Court of Appeals of Texas, First District
Sep 20, 2022
No. 01-21-00502-CV (Tex. App. Sep. 20, 2022)

Opinion

01-21-00502-CV

09-20-2022

DZOBIBI NGETICH, Appellant v. GREGORY D. BREDA AND JOANNE BREDA, Appellees


On Appeal from the 334th District Court Harris County, Texas Trial Court Case No. 2019-57943

Panel consists of Justices Kelly, Countiss, and Rivas-Molloy.

MEMORANDUM OPINION

Peter Kelly Justice

Dzobibi Ngetich sued appellees Gregory D. and Joanne Breda (the "Bredas") for injuries she sustained when she stepped in hole in their yard. The trial court granted take-nothing summary judgment in favor of the Bredas. On appeal, Ngetich argues in four issues that the trial court erred by granting summary judgment because there were fact issues as to: (1) every element of her premises liability claim; (2) Ngetich's status as invitee, licensee, or trespasser on the Bredas' property; (3) gross negligence; and (4) whether the injury occurred on the Bredas' property.

We affirm.

Background

Dzobibi Ngetich worked as a claims adjuster for E.A. Renfroe & Company ("Renfroe"). After Hurricane Harvey, Renfroe contracted with State Farm to provide claims-adjustment services to State Farm's insureds. Ngetich was deployed to Houston to perform work under this contract.

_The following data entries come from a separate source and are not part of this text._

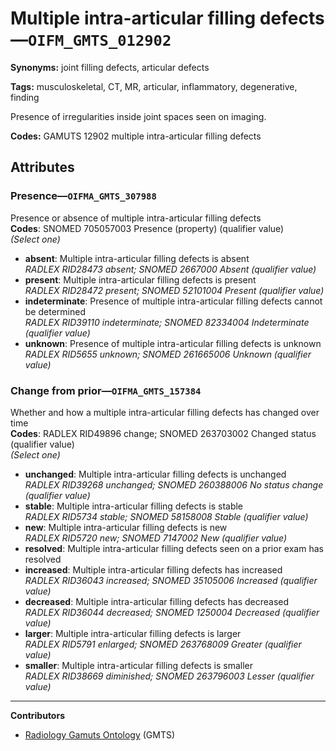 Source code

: # Multiple intra-articular filling defects—`OIFM_GMTS_012902`

**Synonyms:** joint filling defects, articular defects

**Tags:** musculoskeletal, CT, MR, articular, inflammatory, degenerative, finding

Presence of irregularities inside joint spaces seen on imaging.

**Codes:** GAMUTS 12902 multiple intra-articular filling defects

## Attributes

### Presence—`OIFMA_GMTS_307988`

Presence or absence of multiple intra-articular filling defects  
**Codes**: SNOMED 705057003 Presence (property) (qualifier value)  
*(Select one)*

- **absent**: Multiple intra-articular filling defects is absent  
_RADLEX RID28473 absent; SNOMED 2667000 Absent (qualifier value)_
- **present**: Multiple intra-articular filling defects is present  
_RADLEX RID28472 present; SNOMED 52101004 Present (qualifier value)_
- **indeterminate**: Presence of multiple intra-articular filling defects cannot be determined  
_RADLEX RID39110 indeterminate; SNOMED 82334004 Indeterminate (qualifier value)_
- **unknown**: Presence of multiple intra-articular filling defects is unknown  
_RADLEX RID5655 unknown; SNOMED 261665006 Unknown (qualifier value)_

### Change from prior—`OIFMA_GMTS_157384`

Whether and how a multiple intra-articular filling defects has changed over time  
**Codes**: RADLEX RID49896 change; SNOMED 263703002 Changed status (qualifier value)  
*(Select one)*

- **unchanged**: Multiple intra-articular filling defects is unchanged  
_RADLEX RID39268 unchanged; SNOMED 260388006 No status change (qualifier value)_
- **stable**: Multiple intra-articular filling defects is stable  
_RADLEX RID5734 stable; SNOMED 58158008 Stable (qualifier value)_
- **new**: Multiple intra-articular filling defects is new  
_RADLEX RID5720 new; SNOMED 7147002 New (qualifier value)_
- **resolved**: Multiple intra-articular filling defects seen on a prior exam has resolved  
- **increased**: Multiple intra-articular filling defects has increased  
_RADLEX RID36043 increased; SNOMED 35105006 Increased (qualifier value)_
- **decreased**: Multiple intra-articular filling defects has decreased  
_RADLEX RID36044 decreased; SNOMED 1250004 Decreased (qualifier value)_
- **larger**: Multiple intra-articular filling defects is larger  
_RADLEX RID5791 enlarged; SNOMED 263768009 Greater (qualifier value)_
- **smaller**: Multiple intra-articular filling defects is smaller  
_RADLEX RID38669 diminished; SNOMED 263796003 Lesser (qualifier value)_

---

**Contributors**

- [Radiology Gamuts Ontology](https://gamuts.net/) (GMTS) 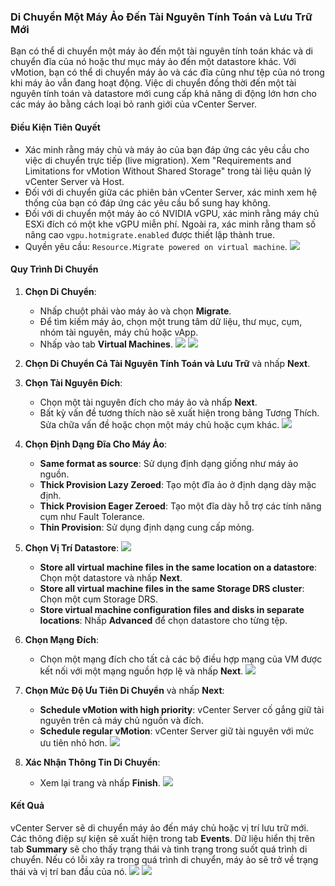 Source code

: ### Di Chuyển Một Máy Ảo Đến Tài Nguyên Tính Toán và Lưu Trữ Mới

Bạn có thể di chuyển một máy ảo đến một tài nguyên tính toán khác và di chuyển đĩa của nó hoặc thư mục máy ảo đến một datastore khác. Với vMotion, bạn có thể di chuyển máy ảo và các đĩa cũng như tệp của nó trong khi máy ảo vẫn đang hoạt động. Việc di chuyển đồng thời đến một tài nguyên tính toán và datastore mới cung cấp khả năng di động lớn hơn cho các máy ảo bằng cách loại bỏ ranh giới của vCenter Server.

#### Điều Kiện Tiên Quyết
- Xác minh rằng máy chủ và máy ảo của bạn đáp ứng các yêu cầu cho việc di chuyển trực tiếp (live migration). Xem "Requirements and Limitations for vMotion Without Shared Storage" trong tài liệu quản lý vCenter Server và Host.
- Đối với di chuyển giữa các phiên bản vCenter Server, xác minh xem hệ thống của bạn có đáp ứng các yêu cầu bổ sung hay không.
- Đối với di chuyển một máy ảo có NVIDIA vGPU, xác minh rằng máy chủ ESXi đích có một khe vGPU miễn phí. Ngoài ra, xác minh rằng tham số nâng cao `vgpu.hotmigrate.enabled` được thiết lập thành true.
- Quyền yêu cầu: `Resource.Migrate powered on virtual machine`.
![](	https://img001.prntscr.com/file/img001/R1brOWFNTG-H-iFZnkeb-g.png)
#### Quy Trình Di Chuyển
1. **Chọn Di Chuyển**:
   - Nhấp chuột phải vào máy ảo và chọn **Migrate**.
   - Để tìm kiếm máy ảo, chọn một trung tâm dữ liệu, thư mục, cụm, nhóm tài nguyên, máy chủ hoặc vApp.
   - Nhấp vào tab **Virtual Machines**.
 ![](	https://img001.prntscr.com/file/img001/A6BC7QX3T4Kqt3C1tEmxKw.png)
![](https://img001.prntscr.com/file/img001/mAT7N-ZZR_utTf0HYdLUMg.png)
2. **Chọn Di Chuyển Cả Tài Nguyên Tính Toán và Lưu Trữ** và nhấp **Next**.

3. **Chọn Tài Nguyên Đích**:
   - Chọn một tài nguyên đích cho máy ảo và nhấp **Next**.
   - Bất kỳ vấn đề tương thích nào sẽ xuất hiện trong bảng Tương Thích. Sửa chữa vấn đề hoặc chọn một máy chủ hoặc cụm khác.
![](https://img001.prntscr.com/file/img001/mAT7N-ZZR_utTf0HYdLUMg.png)

4. **Chọn Định Dạng Đĩa Cho Máy Ảo**:
   - **Same format as source**: Sử dụng định dạng giống như máy ảo nguồn.
   - **Thick Provision Lazy Zeroed**: Tạo một đĩa ảo ở định dạng dày mặc định.
   - **Thick Provision Eager Zeroed**: Tạo một đĩa dày hỗ trợ các tính năng cụm như Fault Tolerance.
   - **Thin Provision**: Sử dụng định dạng cung cấp mỏng.

5. **Chọn Vị Trí Datastore**:
![](https://img001.prntscr.com/file/img001/c-QEyfhXRliILPuf9P16Pg.png)
   - **Store all virtual machine files in the same location on a datastore**: Chọn một datastore và nhấp **Next**.
   - **Store all virtual machine files in the same Storage DRS cluster**: Chọn một cụm Storage DRS.
   - **Store virtual machine configuration files and disks in separate locations**: Nhấp **Advanced** để chọn datastore cho từng tệp.

7. **Chọn Mạng Đích**:
   - Chọn một mạng đích cho tất cả các bộ điều hợp mạng của VM được kết nối với một mạng nguồn hợp lệ và nhấp **Next**.
![](https://img001.prntscr.com/file/img001/Tr-rNLbkSOGFPr35R3mJJw.png)
8. **Chọn Mức Độ Ưu Tiên Di Chuyển** và nhấp **Next**:
   - **Schedule vMotion with high priority**: vCenter Server cố gắng giữ tài nguyên trên cả máy chủ nguồn và đích.
   - **Schedule regular vMotion**: vCenter Server giữ tài nguyên với mức ưu tiên nhỏ hơn.
![](https://img001.prntscr.com/file/img001/clK0JVq9RGyah-3sYmiNHg.png)
9. **Xác Nhận Thông Tin Di Chuyển**:
   - Xem lại trang và nhấp **Finish**.
![](	https://img001.prntscr.com/file/img001/MxORpMGlT6OnAM-GwHSV5Q.png)
#### Kết Quả
vCenter Server sẽ di chuyển máy ảo đến máy chủ hoặc vị trí lưu trữ mới. Các thông điệp sự kiện sẽ xuất hiện trong tab **Events**. Dữ liệu hiển thị trên tab **Summary** sẽ cho thấy trạng thái và tình trạng trong suốt quá trình di chuyển. Nếu có lỗi xảy ra trong quá trình di chuyển, máy ảo sẽ trở về trạng thái và vị trí ban đầu của nó.
![](	https://img001.prntscr.com/file/img001/vDW8ljxcRamZlNW4EZGLOA.png)
![](https://img001.prntscr.com/file/img001/1jQgYUH_To-KYkqd6g8PSA.png)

On September 15, 2017, Ngetich was assigned to assess claims made by Margaret Anderson under her homeowner's insurance policy. Ngetich went to Anderson's house, met with Anderson, and inspected the interior of the home. Anderson claimed roof damage and leaks, and, to complete the assessment, Ngetich needed to climb onto the roof. Anderson told Ngetich that she wanted to tell her neighbors, the Bredas, that Ngetich would be on her roof. Ngetich followed Anderson, and the two women walked toward the Bredas' front door, across the Bredas' front lawn, between the house and the sidewalk. While walking, Ngetich stepped into a hole with her right foot. She fell face first, and she allegedly sustained injuries to her face and head, neck, chest, stomach, and knees. Ngetich momentarily lost consciousness due to the shock of the fall, and when she awoke, Anderson helped her out of the hole.

At her deposition, Ngetich was unable to describe the size or shape of the hole she stepped in.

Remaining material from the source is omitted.